Fonte: Nephrol Dial Transplant. 2018 Jul 10. doi: 10.1093/ndt/gfy147

 

La gestione dell’ipertensione arteriosa nei pazienti sottoposti a trattamento emodialitico cronico ha sempre rappresentato una problematica di non facile soluzione data la particolare popolazione di pazienti. Il gruppo di lavoro di Medicina Renale e Cardiovascolare della Società Europea di Dialisi e Trapianto (EURECA-m) ha proposto, quindi, uno studio di fattibilità del monitoraggio pressorio della durata di 44 ore in questo particolare “subset” di pazienti.

Nello studio sono stati arruolati 396 pazienti sottoposti a trattamento emodialitico, i quali sono stati sottoposti a monitoraggio continuo della P.A. per 44 ore includendo, quindi, sia il periodo del trattamento dialitico, sia quello interdialitico.

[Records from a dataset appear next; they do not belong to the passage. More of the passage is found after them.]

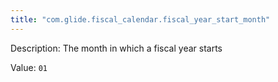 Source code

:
 ```yaml
---
title: "com.glide.fiscal_calendar.fiscal_year_start_month"
---
```


Description: The month in which a fiscal year starts

Value: `01` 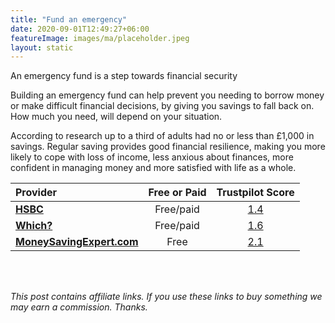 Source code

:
```yaml
---
title: "Fund an emergency"
date: 2020-09-01T12:49:27+06:00
featureImage: images/ma/placeholder.jpeg
layout: static
---
```


An emergency fund is a step towards financial security

Building an emergency fund can help prevent you needing to borrow money or make difficult financial decisions, by giving you savings to fall back on.  How much you need, will depend on your situation.

According to research up to a third of adults had no or less than £1,000 in savings. Regular saving provides good financial resilience, making you more likely to cope with loss of income, less anxious about finances, more confident in managing money and more satisfied with life as a whole. 

| Provider      | Free or Paid  |  Trustpilot Score  |
| :-----------          | :--------------:      |  :--------------:         |
| [**HSBC**](https://www.hsbc.co.uk/financial-fitness/emergency-fund-calculator/) | Free/paid | [1.4](https://www.trustpilot.com/review/www.hsbc.co.uk) | 
| [**Which?**](https://www.which.co.uk/money/savings-and-isas/savings-accounts/how-to-find-the-best-savings-account-aAWTh2N0jTx5) | Free/paid | [1.6](https://www.trustpilot.com/review/www.which.co.uk) | 
| [**MoneySavingExpert.com**](https://www.moneysavingexpert.com/savings/savings-accounts-best-interest/#easyaccess) | Free | [2.1](https://www.trustpilot.com/review/www.moneysavingexpert.com) | 
  

<br/><br/>

*This post contains affiliate links. If you use these links to buy something we may
earn a commission. Thanks.*







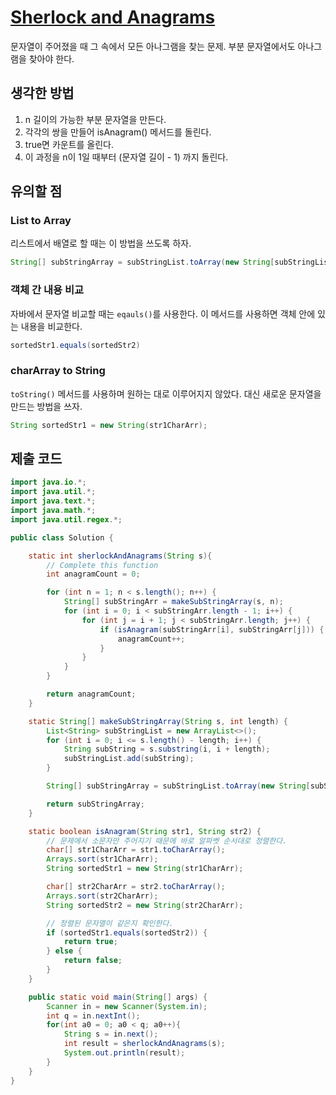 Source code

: # [Sherlock and Anagrams](https://www.hackerrank.com/challenges/sherlock-and-anagrams/problem)
문자열이 주어졌을 때 그 속에서 모든 아나그램을 찾는 문제. 부분 문자열에서도 아나그램을 찾아야 한다.

## 생각한 방법
1. n 길이의 가능한 부분 문자열을 만든다.
2. 각각의 쌍을 만들어 isAnagram() 메서드를 돌린다.
3. true면 카운트를 올린다.
4. 이 과정을 n이 1일 때부터 (문자열 길이 - 1) 까지 돌린다.

## 유의할 점

### List to Array
리스트에서 배열로 할 때는 이 방법을 쓰도록 하자.
``` java
String[] subStringArray = subStringList.toArray(new String[subStringList.size()]);
```

### 객체 간 내용 비교
자바에서 문자열 비교할 때는 `eqauls()`를 사용한다. 이 메서드를 사용하면 객체 안에 있는 내용을 비교한다.

``` Java
sortedStr1.equals(sortedStr2)
```

### charArray to String
`toString()` 메서드를 사용하며 원하는 대로 이루어지지 않았다. 대신 새로운 문자열을 만드는 방법을 쓰자.
``` java
String sortedStr1 = new String(str1CharArr);
```

## 제출 코드
``` Java
import java.io.*;
import java.util.*;
import java.text.*;
import java.math.*;
import java.util.regex.*;

public class Solution {

    static int sherlockAndAnagrams(String s){
        // Complete this function
        int anagramCount = 0;

        for (int n = 1; n < s.length(); n++) {
            String[] subStringArr = makeSubStringArray(s, n);
            for (int i = 0; i < subStringArr.length - 1; i++) {
                for (int j = i + 1; j < subStringArr.length; j++) {
                    if (isAnagram(subStringArr[i], subStringArr[j])) {
                        anagramCount++;
                    }
                }
            }
        }

        return anagramCount;
    }

    static String[] makeSubStringArray(String s, int length) {
        List<String> subStringList = new ArrayList<>();
        for (int i = 0; i <= s.length() - length; i++) {
            String subString = s.substring(i, i + length);
            subStringList.add(subString);
        }

        String[] subStringArray = subStringList.toArray(new String[subStringList.size()]);

        return subStringArray;
    }

    static boolean isAnagram(String str1, String str2) {
        // 문제에서 소문자만 주어지기 때문에 바로 알파벳 순서대로 정렬한다.
        char[] str1CharArr = str1.toCharArray();
        Arrays.sort(str1CharArr);
        String sortedStr1 = new String(str1CharArr);

        char[] str2CharArr = str2.toCharArray();
        Arrays.sort(str2CharArr);
        String sortedStr2 = new String(str2CharArr);

        // 정렬된 문자열이 같은지 확인한다.
        if (sortedStr1.equals(sortedStr2)) {
            return true;
        } else {
            return false;
        }
    }

    public static void main(String[] args) {
        Scanner in = new Scanner(System.in);
        int q = in.nextInt();
        for(int a0 = 0; a0 < q; a0++){
            String s = in.next();
            int result = sherlockAndAnagrams(s);
            System.out.println(result);
        }
    }
}
```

Per ipertensione arteriosa si intendeva la presenza di a) valori pressori pre – dialitici  ≥ 140/90 mmHg ovvero assunzione di terapia anti – ipertensiva; b) valori pressori ambulatoriali  ≥130/80 ovvero assunzione di farmaci ad azione anti – ipertensiva.

I risultati dei monitoraggi delle 44 ore hanno evidenziato una prevalenza di ipertensione arteriosa pari all’84.3% (simile al valore di 89.4% risultante dalla valutazione dei livelli pre – dialisi).

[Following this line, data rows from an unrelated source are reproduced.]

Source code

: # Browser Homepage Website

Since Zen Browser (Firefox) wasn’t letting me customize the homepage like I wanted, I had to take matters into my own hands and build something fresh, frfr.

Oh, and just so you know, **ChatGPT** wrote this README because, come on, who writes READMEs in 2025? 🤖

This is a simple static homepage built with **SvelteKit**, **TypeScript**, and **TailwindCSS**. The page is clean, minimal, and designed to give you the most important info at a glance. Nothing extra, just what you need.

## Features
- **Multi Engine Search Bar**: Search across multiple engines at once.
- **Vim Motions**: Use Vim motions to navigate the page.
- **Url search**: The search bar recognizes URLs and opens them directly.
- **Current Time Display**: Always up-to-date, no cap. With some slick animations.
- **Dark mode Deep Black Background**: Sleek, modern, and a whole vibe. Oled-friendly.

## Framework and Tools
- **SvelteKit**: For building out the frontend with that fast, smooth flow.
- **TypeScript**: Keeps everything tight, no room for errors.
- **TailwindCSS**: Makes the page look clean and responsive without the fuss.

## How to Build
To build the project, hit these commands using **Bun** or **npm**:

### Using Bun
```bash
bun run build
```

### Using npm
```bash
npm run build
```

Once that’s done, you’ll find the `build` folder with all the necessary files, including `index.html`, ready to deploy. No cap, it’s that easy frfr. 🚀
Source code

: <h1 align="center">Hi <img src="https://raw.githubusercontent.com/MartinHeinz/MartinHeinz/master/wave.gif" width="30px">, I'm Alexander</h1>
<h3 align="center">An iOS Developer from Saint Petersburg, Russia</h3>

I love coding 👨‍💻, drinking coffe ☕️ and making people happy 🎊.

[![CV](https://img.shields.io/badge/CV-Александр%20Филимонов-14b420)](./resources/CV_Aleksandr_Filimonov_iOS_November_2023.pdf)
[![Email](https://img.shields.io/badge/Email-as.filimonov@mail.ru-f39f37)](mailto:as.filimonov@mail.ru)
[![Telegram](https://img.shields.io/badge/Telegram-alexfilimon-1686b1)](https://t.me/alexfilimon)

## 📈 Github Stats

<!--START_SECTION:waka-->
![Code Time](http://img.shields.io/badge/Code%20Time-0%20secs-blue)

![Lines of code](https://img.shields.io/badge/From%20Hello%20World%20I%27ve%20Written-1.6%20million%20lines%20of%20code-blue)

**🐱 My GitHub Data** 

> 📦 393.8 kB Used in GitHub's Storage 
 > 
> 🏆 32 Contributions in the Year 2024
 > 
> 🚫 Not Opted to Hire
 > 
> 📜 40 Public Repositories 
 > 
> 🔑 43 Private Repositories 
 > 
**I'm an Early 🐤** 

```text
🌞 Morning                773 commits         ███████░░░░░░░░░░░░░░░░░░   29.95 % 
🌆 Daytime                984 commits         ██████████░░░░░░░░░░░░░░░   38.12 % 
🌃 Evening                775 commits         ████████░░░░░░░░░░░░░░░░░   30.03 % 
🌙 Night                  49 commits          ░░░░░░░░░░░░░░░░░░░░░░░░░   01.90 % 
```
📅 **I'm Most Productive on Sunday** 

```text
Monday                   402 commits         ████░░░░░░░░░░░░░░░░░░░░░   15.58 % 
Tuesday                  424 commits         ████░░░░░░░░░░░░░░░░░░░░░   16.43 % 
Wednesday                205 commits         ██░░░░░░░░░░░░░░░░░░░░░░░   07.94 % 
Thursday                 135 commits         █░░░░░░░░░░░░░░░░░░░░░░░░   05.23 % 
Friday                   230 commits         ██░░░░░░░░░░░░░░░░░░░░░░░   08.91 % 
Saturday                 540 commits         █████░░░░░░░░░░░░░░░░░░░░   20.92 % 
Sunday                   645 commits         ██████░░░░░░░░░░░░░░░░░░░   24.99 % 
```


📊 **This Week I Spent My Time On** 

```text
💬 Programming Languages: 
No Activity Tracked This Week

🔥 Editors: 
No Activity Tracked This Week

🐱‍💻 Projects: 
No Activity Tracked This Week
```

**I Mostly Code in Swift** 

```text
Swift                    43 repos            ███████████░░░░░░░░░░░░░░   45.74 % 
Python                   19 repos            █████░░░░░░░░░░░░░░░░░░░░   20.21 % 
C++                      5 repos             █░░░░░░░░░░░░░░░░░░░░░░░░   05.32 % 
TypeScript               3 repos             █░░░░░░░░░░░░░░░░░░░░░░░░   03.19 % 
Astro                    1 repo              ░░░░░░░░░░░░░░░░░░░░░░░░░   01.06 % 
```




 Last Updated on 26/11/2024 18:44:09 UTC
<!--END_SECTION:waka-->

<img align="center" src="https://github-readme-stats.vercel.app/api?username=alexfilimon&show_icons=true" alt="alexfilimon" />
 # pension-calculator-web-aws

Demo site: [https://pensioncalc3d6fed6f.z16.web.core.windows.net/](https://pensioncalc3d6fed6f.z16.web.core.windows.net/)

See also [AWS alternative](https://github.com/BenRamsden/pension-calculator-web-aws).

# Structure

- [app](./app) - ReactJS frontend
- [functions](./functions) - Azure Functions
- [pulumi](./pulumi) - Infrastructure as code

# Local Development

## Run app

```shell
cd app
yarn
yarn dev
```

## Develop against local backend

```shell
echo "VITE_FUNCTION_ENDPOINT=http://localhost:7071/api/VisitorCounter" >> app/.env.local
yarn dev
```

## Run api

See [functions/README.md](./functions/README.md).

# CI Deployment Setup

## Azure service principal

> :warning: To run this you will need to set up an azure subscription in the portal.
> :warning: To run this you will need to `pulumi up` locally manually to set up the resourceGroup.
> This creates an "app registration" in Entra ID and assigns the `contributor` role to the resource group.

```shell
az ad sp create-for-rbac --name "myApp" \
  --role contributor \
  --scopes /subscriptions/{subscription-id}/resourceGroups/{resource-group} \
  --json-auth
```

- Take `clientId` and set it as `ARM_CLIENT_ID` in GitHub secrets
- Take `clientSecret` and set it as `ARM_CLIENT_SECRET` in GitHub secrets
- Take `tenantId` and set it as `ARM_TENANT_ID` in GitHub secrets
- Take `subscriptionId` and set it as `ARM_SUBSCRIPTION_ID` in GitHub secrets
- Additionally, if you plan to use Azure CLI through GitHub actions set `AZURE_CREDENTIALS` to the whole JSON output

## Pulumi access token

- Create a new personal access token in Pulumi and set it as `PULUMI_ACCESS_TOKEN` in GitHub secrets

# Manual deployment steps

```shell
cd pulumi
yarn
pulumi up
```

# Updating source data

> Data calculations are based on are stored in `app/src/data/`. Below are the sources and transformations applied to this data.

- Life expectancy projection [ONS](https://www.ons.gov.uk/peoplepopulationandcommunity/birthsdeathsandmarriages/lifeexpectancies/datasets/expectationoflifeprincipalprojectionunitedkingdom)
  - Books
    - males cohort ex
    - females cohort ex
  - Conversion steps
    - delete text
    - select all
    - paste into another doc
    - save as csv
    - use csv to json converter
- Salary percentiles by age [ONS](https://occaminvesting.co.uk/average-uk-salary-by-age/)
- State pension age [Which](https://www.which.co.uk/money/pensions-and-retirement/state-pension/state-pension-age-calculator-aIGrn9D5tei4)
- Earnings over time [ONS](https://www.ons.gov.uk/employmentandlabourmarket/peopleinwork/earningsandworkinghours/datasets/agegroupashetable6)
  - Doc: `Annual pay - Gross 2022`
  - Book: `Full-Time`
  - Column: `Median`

290 pazienti erano sottoposti a trattamento farmacologico; il 9.1% dei pazienti emodializzati veniva classificato come normoteso, il 12.6% presentava un’ipertensione controllato dal trattamento farmacologico, mentre il 46% presentava un quadro di ipertensione non controllata. Inoltre, si è assistito ad una prevalenza pari al 18.2% di ipertensione da “camice bianco”, mentre un  22.2% dei pazienti presentava un quadro di ipertensione notturna. Valori pressori pre – dialitici  ≥140/90 mmHg presentavano un 76% di sensibilità ed un 54% di specificità per la diagnosi di ipertensione arteriosa.

Gli Autori concludono, quindi, affermando che la prevalenza di ipertensione arteriosa nei pazienti in trattamento emodialitico è particolarmente elevata, se diagnosticata con il monitoraggio ambulatoriale della P.A.

Considerata l’elevata prevalenza di ipertensione arteriosa da “camice bianco”, nonché la bassa percentuale di pazienti controllati dalla terapia farmacologica, è auspicabile che il monitoraggio ambulatoriale della P.A. possa diventare un’indagine di routine nei pazienti con malattia renale cronica terminale in trattamento emodialitico.